Zheng Cao, Zhao Cheng, Wei Xu, Lei Lu. Effect of work hardening discrepancy on strengthening of laminated Cu/CuZn alloys[J]. J. Mater. Sci. Technol., 2022, 103: 67-72.

Figures/Tables 6

Fig. 1. Low magnification SEM images of Cu/Cu4Zn (a) and Cu/Cu32Zn (c) with layer thickness of 19 μm. High magnified SEM images of Cu/Cu4Zn (b) and Cu/Cu32Zn (d) as indicated by white boxes in (a) and (b). RD, ND and TD are rolling, normal and transverse directions, respectively.

Table 1 The average grain size, yield strength, uniform elongation and ultimate strength of laminated Cu/Cu4Zn, Cu/Cu32Zn with layer thickness of 19 μm compared to their freestanding constituents Cu, Cu4Zn and Cu32Zn.

Sample	Grain size (μm)	Yield strength (MPa)	Uniform elongation (%)	Ultimate strength (MPa)
Cu	7 ± 0.2	119 ± 6	30 ± 0.6	243 ± 3
Cu4Zn	0.32 ± 0.01	352 ± 1	1.5 ± 0.2	360 ± 2
Cu32Zn	1.7 ± 0.1	341 ± 7	28.8 ± 1.5	448 ± 1
Cu/Cu4Zn(19 μm)	7.5 ± 0.2 (Cu)0.34 ± 0.01 (Cu4Zn)	264 ± 6	13.7 ± 2.5	308 ± 2
Cu/Cu32Zn(19 μm)	4.7 ± 0.2 (Cu)1.2 ± 0.1 (Cu32Zn)	225 ± 2	29.6 ± 0.7	345 ± 2

Fig. 2. Tensile engineering stress-strain curves of freestanding Cu, Cu4Zn, Cu32Zn samples (a), and laminated Cu/Cu4Zn, Cu/Cu32Zn with different layer thicknesses (b). The inset of (a) shows work-hardening rate vs. true strain of freestanding Cu, Cu4Zn, Cu32Zn. (c) The variation of yield strengths of two laminated metals with different layer thicknesses.
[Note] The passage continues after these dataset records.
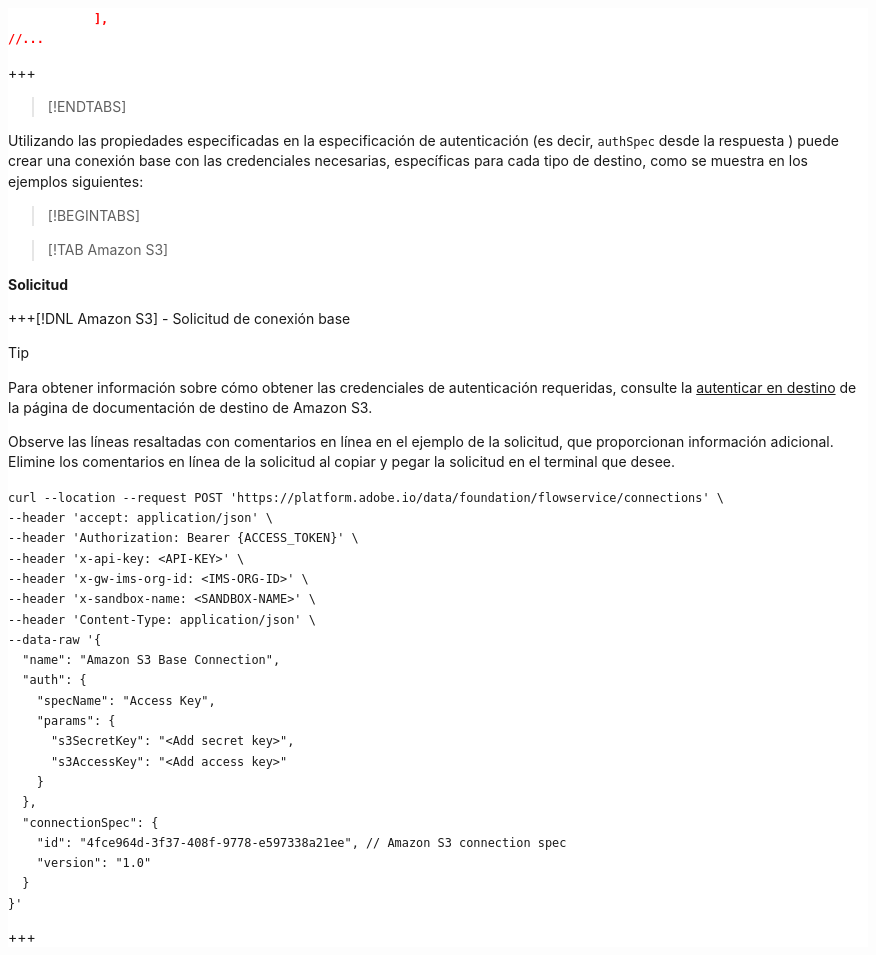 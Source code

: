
 ```json {line-numbers="true" start-line="1" highlight="8"}
            ],
//...
```

+++

>[!ENDTABS]

Utilizando las propiedades especificadas en la especificación de autenticación (es decir, `authSpec` desde la respuesta ) puede crear una conexión base con las credenciales necesarias, específicas para cada tipo de destino, como se muestra en los ejemplos siguientes:

>[!BEGINTABS]

>[!TAB Amazon S3]

**Solicitud**

+++[!DNL Amazon S3] - Solicitud de conexión base

>[!TIP]
>
>Para obtener información sobre cómo obtener las credenciales de autenticación requeridas, consulte la [autenticar en destino](/help/destinations/catalog/cloud-storage/amazon-s3.md#authenticate) de la página de documentación de destino de Amazon S3.

Observe las líneas resaltadas con comentarios en línea en el ejemplo de la solicitud, que proporcionan información adicional. Elimine los comentarios en línea de la solicitud al copiar y pegar la solicitud en el terminal que desee.

```shell {line-numbers="true" start-line="1" highlight="18"}
curl --location --request POST 'https://platform.adobe.io/data/foundation/flowservice/connections' \
--header 'accept: application/json' \
--header 'Authorization: Bearer {ACCESS_TOKEN}' \
--header 'x-api-key: <API-KEY>' \
--header 'x-gw-ims-org-id: <IMS-ORG-ID>' \
--header 'x-sandbox-name: <SANDBOX-NAME>' \
--header 'Content-Type: application/json' \
--data-raw '{
  "name": "Amazon S3 Base Connection",
  "auth": {
    "specName": "Access Key",
    "params": {
      "s3SecretKey": "<Add secret key>",
      "s3AccessKey": "<Add access key>"
    }
  },
  "connectionSpec": {
    "id": "4fce964d-3f37-408f-9778-e597338a21ee", // Amazon S3 connection spec
    "version": "1.0"
  }
}'
```

+++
Fig. 3. Inverse pole figure mapping colored by transverse-direction (TD) of the Cu/Cu4Zn (a-c) and Cu/Cu32Zn (d-f) samples under different tensile strains of 0% (a, d), 1% (b, e) and 9% (c, f).

Fig. 4. GND density mapping from EBSD measurement of laminated Cu/Cu4Zn (a-c) and Cu/Cu32Zn (d-f) with layer thickness of 19 μm at ε = 0%, 1% and 9%, as indicated. Averaged GND density distributions in Cu layer at different strains of Cu/Cu4Zn (g) and Cu/Cu32Zn (h). TA, tensile axis.

Fig. 5. Distribution of strain along tensile axis, εxx, of Cu/Cu4Zn (a,b) and Cu/Cu32Zn (d,e) with layer thickness of 19 μm at ε = 1% and ε = 3% as indicated. The deformation morphologies on lateral surface of Cu/Cu4Zn (c) and Cu/Cu32Zn (f) deformed at ε= 9%. Shear bands and slip bands are indicated by blue and red arrows, respectively.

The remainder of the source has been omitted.